The tool inserts data in batches of 1000 rows for optimal performance:
- Large databases replicate faster than single-row inserts
- PostgreSQL parameters per batch: 3000 (well under 65535 limit)
- Progress tracking shows estimated completion time

### Index Usage

GIN indexes on JSONB columns enable fast queries:

```sql
-- Uses GIN index
EXPLAIN SELECT * FROM users WHERE data @> '{"status": "active"}';

-- Uses GIN index
EXPLAIN SELECT * FROM users WHERE data->>'email' = 'user@example.com';
```

For frequently queried fields, consider adding expression indexes:

```sql
-- Index for email queries
CREATE INDEX idx_users_email ON users ((data->>'email'));

-- Index for age range queries
CREATE INDEX idx_users_age ON users (((data->>'age')::int));
```

### Large Database Tips

For very large SQLite databases:

1. **Monitor Progress**: The tool shows real-time progress with ETA
2. **Check Disk Space**: Ensure sufficient space on target PostgreSQL server
3. **Connection Timeouts**: Use connection strings with keepalive parameters
4. **Network Stability**: For remote PostgreSQL, ensure stable network connection

## Limitations

### No Continuous Sync

SQLite replications are **snapshot-only**:
- Data replicated at a point in time
- No continuous replication like PostgreSQL logical replication
- Re-running `init` will recreate tables (drop and recreate)

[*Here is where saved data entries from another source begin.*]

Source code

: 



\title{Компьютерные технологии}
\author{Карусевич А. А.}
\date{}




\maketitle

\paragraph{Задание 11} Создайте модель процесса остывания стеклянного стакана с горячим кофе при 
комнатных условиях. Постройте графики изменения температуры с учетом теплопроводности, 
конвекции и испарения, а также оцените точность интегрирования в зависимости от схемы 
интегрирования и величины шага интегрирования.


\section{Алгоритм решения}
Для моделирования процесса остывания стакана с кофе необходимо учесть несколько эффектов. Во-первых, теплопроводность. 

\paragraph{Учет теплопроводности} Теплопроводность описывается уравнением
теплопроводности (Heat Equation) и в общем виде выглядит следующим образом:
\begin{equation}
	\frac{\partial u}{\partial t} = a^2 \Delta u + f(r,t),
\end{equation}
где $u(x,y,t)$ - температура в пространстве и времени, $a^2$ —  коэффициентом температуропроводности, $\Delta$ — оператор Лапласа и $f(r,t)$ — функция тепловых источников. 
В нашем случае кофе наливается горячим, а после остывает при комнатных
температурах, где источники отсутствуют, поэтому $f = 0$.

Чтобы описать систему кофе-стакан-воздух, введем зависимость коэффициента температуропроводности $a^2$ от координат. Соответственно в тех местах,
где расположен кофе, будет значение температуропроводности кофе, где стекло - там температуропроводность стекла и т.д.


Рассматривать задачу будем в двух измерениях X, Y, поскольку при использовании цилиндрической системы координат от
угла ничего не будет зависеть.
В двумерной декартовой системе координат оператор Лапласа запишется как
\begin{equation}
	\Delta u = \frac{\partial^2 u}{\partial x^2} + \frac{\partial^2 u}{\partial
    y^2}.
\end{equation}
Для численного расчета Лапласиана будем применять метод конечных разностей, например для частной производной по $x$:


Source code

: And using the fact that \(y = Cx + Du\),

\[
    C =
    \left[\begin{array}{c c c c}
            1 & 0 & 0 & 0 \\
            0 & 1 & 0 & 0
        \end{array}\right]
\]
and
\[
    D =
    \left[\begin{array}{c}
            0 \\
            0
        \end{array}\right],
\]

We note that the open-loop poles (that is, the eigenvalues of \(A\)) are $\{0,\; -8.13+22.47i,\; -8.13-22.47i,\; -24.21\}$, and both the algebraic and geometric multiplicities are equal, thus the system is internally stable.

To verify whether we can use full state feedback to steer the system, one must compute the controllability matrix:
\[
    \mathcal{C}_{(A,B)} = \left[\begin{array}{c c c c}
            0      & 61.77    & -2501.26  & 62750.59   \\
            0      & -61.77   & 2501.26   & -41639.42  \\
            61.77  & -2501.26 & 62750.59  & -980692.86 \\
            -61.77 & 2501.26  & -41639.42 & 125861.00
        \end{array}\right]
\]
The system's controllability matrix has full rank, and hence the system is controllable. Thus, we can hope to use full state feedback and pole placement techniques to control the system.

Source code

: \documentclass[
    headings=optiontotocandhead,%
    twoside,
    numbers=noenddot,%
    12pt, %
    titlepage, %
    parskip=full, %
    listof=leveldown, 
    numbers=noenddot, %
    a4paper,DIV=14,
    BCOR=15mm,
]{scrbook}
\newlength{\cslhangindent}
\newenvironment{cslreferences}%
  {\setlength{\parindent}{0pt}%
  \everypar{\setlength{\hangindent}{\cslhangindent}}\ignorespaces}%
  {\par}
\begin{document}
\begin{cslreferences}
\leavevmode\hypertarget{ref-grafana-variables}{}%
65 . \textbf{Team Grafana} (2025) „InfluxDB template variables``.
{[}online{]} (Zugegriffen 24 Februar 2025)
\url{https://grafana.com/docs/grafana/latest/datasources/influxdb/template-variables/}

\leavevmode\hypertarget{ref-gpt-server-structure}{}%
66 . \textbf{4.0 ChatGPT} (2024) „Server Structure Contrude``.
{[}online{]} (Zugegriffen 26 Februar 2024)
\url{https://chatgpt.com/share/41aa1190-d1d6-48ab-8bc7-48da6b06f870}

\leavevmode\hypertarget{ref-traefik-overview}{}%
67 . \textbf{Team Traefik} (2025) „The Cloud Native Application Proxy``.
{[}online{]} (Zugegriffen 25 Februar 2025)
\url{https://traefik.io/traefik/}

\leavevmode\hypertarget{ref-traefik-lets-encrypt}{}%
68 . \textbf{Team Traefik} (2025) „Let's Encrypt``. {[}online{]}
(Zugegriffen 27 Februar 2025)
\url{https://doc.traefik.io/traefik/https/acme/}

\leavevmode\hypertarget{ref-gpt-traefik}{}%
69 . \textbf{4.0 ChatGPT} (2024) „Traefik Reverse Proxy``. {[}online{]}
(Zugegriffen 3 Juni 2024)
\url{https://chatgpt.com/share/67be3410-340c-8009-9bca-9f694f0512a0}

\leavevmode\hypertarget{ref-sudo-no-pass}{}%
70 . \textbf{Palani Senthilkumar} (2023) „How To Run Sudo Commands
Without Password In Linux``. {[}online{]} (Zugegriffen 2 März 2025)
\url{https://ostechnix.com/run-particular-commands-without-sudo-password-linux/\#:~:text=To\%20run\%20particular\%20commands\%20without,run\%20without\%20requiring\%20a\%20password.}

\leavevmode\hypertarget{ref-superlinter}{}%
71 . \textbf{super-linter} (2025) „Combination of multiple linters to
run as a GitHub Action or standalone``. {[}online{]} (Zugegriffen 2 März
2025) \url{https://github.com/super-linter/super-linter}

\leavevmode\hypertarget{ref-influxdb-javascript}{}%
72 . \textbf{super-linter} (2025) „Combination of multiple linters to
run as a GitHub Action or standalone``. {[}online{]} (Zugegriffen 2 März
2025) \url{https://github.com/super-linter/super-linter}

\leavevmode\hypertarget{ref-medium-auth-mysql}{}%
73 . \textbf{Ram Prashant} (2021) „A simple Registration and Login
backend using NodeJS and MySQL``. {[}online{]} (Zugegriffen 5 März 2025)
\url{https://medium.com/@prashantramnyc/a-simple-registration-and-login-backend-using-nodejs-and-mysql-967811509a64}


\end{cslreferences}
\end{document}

**Workaround for Ongoing Sync:**
- Use SQLite's backup API to create periodic snapshots
- Re-run replication with updated snapshot
- Consider PostgreSQL FDW for live SQLite querying

### No Schema Preservation

SQLite table schemas are not preserved:
- All data stored as JSONB regardless of original column types
- Column constraints (UNIQUE, CHECK, etc.) not enforced
- Foreign key relationships not maintained

**Workaround:**
- Create views to expose typed columns
- Add constraints manually after replication
- Use triggers to enforce business rules

### ID Column Detection

ID columns are detected by name:
- Checks for columns named `id`, `rowid`, or `_id` (case-insensitive)
- Uses SQLite's implicit `rowid` if no ID column found
- Always converted to string in PostgreSQL `id` field

**Custom IDs:**
If your SQLite table uses a different ID column (e.g., `user_id`), the tool will use row numbers as IDs. Access the original ID via JSONB:

```sql
SELECT
    id AS generated_id,
    data->>'user_id' AS original_id,
    data->>'name' AS name
FROM users;
```

## Troubleshooting

### Error: "Failed to resolve SQLite file path"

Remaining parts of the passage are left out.